If Only It Were That Easy

Share the Knowledge

For my second assignment this week, I completed the Vintage Educational Video for five stars. I have seen many workplace instructional videos, which are very similar to the old educational videos, so the styling for this video was familiar.

Why this Knowledge is Important

It took me many years to learn how to properly hold a cat. After hundreds of bites and scratches from my mom’s and grandma’s cats, I finally began to understand how to make cats feel comfortable in my arms. When Meg and I got Dina, she was not a fan of being picked up or being placed in a lap. However, after two years of persistent use of my acquired cat-holding techniques, Dina enjoys being held and receives great pleasure from sitting on my lap. Dina has become so comfortable being held that my brother can pick her up upside-down without her minding; after building the trust with holding techniques, she allows us to hold her however. By employing the techniques used in this video, others can have friendlier, cuddlier cats as well.

Floor to Arm to Lap

How It All Came to Be

To create this video, I used iMovie, video recoded from my phone, and a background track from Free Music Archive.

I began by creating a new movie and inserting the video into my project from my Photos library.

To add the visual effect, I went to the clip filters and audio effects section in the browser, clicked on Clip Filter, and then selected the Silent Era filter.

I removed the original audio from the video by right-clicking the audio area of the clips and selecting Detach Audio, then selecting the audio, right-clicking, and selecting delete.

Next, I split the video into various chunks by moving the playback cursor and using Modify > Split Clip.

To insert my transitions, I went to Transitions and drag-and-dropped the transitions between the chunks of video.

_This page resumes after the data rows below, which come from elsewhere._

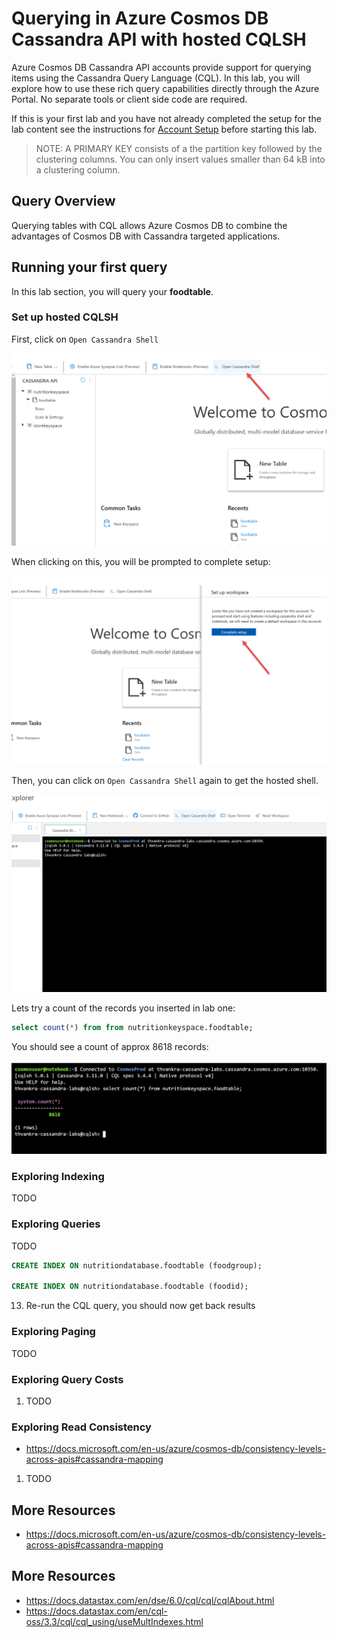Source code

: # Querying in Azure Cosmos DB Cassandra API with hosted CQLSH

Azure Cosmos DB Cassandra API accounts provide support for querying items using the Cassandra Query Language (CQL). In this lab, you will explore how to use these rich query capabilities directly through the Azure Portal. No separate tools or client side code are required.

If this is your first lab and you have not already completed the setup for the lab content see the instructions for [Account Setup](00-account_setup.md) before starting this lab.

> NOTE: A PRIMARY KEY consists of a the partition key followed by the clustering columns. You can only insert values smaller than 64 kB into a clustering column.

## Query Overview

Querying tables with CQL allows Azure Cosmos DB to combine the advantages of Cosmos DB with Cassandra targeted applications.

## Running your first query

In this lab section, you will query your **foodtable**.

### Set up hosted CQLSH

First, click on `Open Cassandra Shell`

![Select Add in the nav bar](../media/query1.png "setup1")

When clicking on this, you will be prompted to complete setup:

![Select Add in the nav bar](../media/query2.png "setup2")

Then, you can click on `Open Cassandra Shell` again to get the hosted shell. 

![Select Add in the nav bar](../media/query3.png "setup3")

Lets try a count of the records you inserted in lab one:

```sql
select count(*) from from nutritionkeyspace.foodtable;
```

You should see a count of approx 8618 records:

![Select Add in the nav bar](../media/query4.png "setup4")

### Exploring Indexing

TODO 

### Exploring Queries

TODO

```sql
CREATE INDEX ON nutritiondatabase.foodtable (foodgroup);

CREATE INDEX ON nutritiondatabase.foodtable (foodid);
```

13. Re-run the CQL query, you should now get back results

### Exploring Paging

TODO 

### Exploring Query Costs

1. TODO

### Exploring Read Consistency

- https://docs.microsoft.com/en-us/azure/cosmos-db/consistency-levels-across-apis#cassandra-mapping
  
1. TODO
   
## More Resources

- https://docs.microsoft.com/en-us/azure/cosmos-db/consistency-levels-across-apis#cassandra-mapping

## More Resources

- https://docs.datastax.com/en/dse/6.0/cql/cql/cqlAbout.html
- https://docs.datastax.com/en/cql-oss/3.3/cql/cql_using/useMultIndexes.html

To insert text, I went to Titles and drag-and-dropped the titles above the points in the video where I wanted them. Editing the text can then be done in the browser after double-clicking the title bubble.

To zoom in on parts of the video, I went to the cropping section in the browser and selected Crop to Fill, then dragged the box to the desired size.

Next, to add the music I drag-and-dropped the track from a Finder window into the timeline.

Finally, to put in the instructions I clicked the voice-over button, lined the cursor up with the point I wanted to record voice for, then pressed the record button to begin and again to stop. I had to try this a couple times to get it right.